Segundo informações obtidas pela Itatiaia, a apreensão ocorreu na noite desta segunda-feira (22), durante uma operação realizada por policiais penais do Cope
PorOswaldo Diniz e Maria Antônia Rebouças/Itatiaia

Henrique Vorcaro, pai de Daniel Vorcaro, dono do Banco Master • Reprodução
Um aparelho celular foi apreendido na cela ocupada por Henrique Moura Vorcaro, pai do banqueiro Daniel Vorcaro, dono do Banco Master, no Complexo Penitenciário Nelson Hungria, em Contagem, na Região Metropolitana de Belo Horizonte. A unidade é considerada uma das principais penitenciárias de segurança máxima de Minas Gerais.
Segundo informações obtidas pela Itatiaia, a apreensão ocorreu na noite desta segunda-feira (22), durante uma operação realizada por policiais penais do Comando de Operações Penitenciárias Especiais (Cope). A ação contou ainda com a presença do superintendente do Sistema Prisional.
Henrique Vorcaro está preso na ala 15, anexo 3 da unidade desde maio deste ano. As circunstâncias em que o aparelho foi encontrado ainda não foram detalhadas oficialmente.

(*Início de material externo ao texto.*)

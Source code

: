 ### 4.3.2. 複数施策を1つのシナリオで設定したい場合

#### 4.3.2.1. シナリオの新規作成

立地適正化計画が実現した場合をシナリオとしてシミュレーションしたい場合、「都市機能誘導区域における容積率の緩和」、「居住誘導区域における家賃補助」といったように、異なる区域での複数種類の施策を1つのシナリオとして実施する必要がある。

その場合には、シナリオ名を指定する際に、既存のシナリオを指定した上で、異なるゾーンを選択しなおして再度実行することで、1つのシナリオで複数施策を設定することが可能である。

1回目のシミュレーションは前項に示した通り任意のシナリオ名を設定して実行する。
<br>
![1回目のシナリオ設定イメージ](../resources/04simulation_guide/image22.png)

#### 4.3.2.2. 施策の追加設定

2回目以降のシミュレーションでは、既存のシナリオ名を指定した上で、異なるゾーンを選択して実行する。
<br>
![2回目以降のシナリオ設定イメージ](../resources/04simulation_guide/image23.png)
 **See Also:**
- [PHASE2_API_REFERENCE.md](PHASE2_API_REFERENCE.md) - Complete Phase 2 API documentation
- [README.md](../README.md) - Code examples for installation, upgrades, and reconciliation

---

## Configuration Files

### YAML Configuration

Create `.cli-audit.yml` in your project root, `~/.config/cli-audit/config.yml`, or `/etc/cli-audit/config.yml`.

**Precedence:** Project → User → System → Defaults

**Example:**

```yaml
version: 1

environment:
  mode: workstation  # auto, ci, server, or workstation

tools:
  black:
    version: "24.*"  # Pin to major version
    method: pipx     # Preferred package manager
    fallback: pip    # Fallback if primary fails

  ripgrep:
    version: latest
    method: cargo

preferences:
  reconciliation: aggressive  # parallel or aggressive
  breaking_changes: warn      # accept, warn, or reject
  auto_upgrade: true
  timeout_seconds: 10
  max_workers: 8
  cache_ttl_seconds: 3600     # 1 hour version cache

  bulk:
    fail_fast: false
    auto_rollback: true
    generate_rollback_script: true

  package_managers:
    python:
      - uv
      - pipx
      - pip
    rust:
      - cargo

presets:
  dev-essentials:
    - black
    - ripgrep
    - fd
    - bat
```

A reportagem da Itatiaia procurou a Secretaria de Estado de Justiça e Segurança Pública de Minas Gerais (Sejusp-MG) e aguarda um posicionamento sobre o caso.
Quem é Henrique Vorcaro?

Henrique e Daniel Vorcaro foram alvo de diferentes fases da operação Compliance Zero • Reprodução / Redes Sociais
Henrique Moura Vorcaro foi preso em 14 de maio durante a sexta fase da Operação Compliance Zero, conduzida pela Polícia Federal. A investigação apura suspeitas de corrupção, lavagem de dinheiro, organização criminosa e crimes contra o Sistema Financeiro Nacional.
A prisão ocorreu em Nova Lima, na Região Metropolitana de Belo Horizonte, por determinação do ministro do Supremo Tribunal Federal (STF), André Mendonça, relator das investigações relacionadas ao caso Banco Master.
De acordo com a Polícia Federal, Henrique Vorcaro teria atuado como operador financeiro de uma estrutura investigada por movimentações patrimoniais consideradas suspeitas e por supostas fraudes envolvendo títulos de crédito. Os investigadores também apuram a suspeita de ocultação e movimentação de bilhões de reais por meio de contas e fundos financeiros ligados ao grupo investigado.